A browser extension that reads web pages aloud with real-time word-level highlighting. Built on the Web Speech API, it runs entirely within the browser with no external services, network requests, or data collection.
Listen Carefully is a personal hackathon project motivated by the challenge of studying from high-density educational sources. The goal was to build a focused and refined way to listen through dense material rather than read it, and this is exactly that. The project is in its early phase, so bug reports and pull requests are welcome through GitHub.
- Word-level highlighting. The currently spoken word is highlighted directly on the page with configurable colors and an optional neon glow effect.
- Multiple reading modes. Full page, selected text, pick a section, or read from a specific point on the page.
- Focus mode.
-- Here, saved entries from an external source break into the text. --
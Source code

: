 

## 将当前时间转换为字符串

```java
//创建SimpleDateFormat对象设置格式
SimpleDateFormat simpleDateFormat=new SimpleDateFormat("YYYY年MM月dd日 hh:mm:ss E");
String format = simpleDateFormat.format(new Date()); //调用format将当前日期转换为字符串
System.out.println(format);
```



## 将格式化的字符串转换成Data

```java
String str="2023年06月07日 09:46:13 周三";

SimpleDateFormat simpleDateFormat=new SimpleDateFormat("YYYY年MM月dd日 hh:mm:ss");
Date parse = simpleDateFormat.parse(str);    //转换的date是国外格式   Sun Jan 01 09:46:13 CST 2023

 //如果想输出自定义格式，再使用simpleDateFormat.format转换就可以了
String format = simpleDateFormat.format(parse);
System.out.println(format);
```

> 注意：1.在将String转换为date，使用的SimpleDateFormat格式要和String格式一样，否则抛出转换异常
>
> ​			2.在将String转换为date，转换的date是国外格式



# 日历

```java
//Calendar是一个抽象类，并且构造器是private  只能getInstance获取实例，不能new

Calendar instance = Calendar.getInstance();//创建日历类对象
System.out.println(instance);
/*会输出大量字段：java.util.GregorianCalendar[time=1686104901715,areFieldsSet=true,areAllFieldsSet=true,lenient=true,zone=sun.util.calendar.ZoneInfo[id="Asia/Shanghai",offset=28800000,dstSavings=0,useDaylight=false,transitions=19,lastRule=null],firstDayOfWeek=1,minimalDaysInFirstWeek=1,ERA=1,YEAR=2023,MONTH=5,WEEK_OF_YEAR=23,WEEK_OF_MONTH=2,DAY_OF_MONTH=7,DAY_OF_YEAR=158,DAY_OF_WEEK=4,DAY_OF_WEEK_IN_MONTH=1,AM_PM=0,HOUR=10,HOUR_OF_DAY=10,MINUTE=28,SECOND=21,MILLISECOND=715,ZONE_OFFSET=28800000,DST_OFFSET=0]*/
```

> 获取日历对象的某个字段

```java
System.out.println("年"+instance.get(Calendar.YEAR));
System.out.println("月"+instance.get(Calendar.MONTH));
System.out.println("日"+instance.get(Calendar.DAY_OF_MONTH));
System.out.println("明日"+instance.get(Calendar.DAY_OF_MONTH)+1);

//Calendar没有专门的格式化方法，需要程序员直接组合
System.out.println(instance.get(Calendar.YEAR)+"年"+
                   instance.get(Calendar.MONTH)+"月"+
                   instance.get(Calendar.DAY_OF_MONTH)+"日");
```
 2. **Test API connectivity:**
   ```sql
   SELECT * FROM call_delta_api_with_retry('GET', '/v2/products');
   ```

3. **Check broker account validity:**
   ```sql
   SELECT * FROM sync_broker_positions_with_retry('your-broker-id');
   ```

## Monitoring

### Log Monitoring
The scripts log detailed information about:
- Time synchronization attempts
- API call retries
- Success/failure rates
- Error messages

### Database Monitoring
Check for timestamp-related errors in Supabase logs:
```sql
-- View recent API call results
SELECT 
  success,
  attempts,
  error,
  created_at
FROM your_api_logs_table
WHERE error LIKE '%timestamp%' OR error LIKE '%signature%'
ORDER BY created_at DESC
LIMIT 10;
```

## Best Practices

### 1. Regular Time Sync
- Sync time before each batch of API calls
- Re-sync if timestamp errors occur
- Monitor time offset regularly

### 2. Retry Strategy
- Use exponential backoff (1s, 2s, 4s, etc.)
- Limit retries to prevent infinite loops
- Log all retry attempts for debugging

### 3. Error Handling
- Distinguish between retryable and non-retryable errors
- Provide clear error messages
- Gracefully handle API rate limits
Dims the surrounding text to show only the active text block, sentence, or line, designed for users who benefit from reduced visual noise.
- Keyboard shortcuts. Play, pause, stop, skip, and adjust speed without touching the mouse. Shortcuts use
stopPropagationto prevent conflicts with site access keys. - Voice selection. Access all voices installed on your system, including Windows 11 and macOS neural voices, grouped by language.
- Kokoro TTS support. Optionally connect to a local Kokoro TTS server for higher quality voices with word-level timestamps. Supports 67 voices across 9 languages. English voices provide precise word highlighting via API timestamps; other languages use estimated timing.
- Smart content detection. Automatically finds article titles even when they sit outside the content container. Expands to include heading siblings and falls back to broader containers when skip selectors filter out all text.
- Precise selection mode. Selected text mode trims words at the exact selection boundary, and preserves the selection range if the popup steals focus.
- Fully offline. No API keys, no accounts, no telemetry. All processing happens locally in your browser. Whether speech synthesis itself stays offline depends on the voice selected in your operating system or browser, not on this extension. The optional Kokoro backend communicates only with a localhost service.
- Local file support. Can read local HTML and text files when "Allow access to file URLs" is enabled in the browser's extension settings.
- Clone this repository.
- Open your browser and navigate to
chrome://extensions(orbrave://extensions). - Enable "Developer mode" in the top right corner.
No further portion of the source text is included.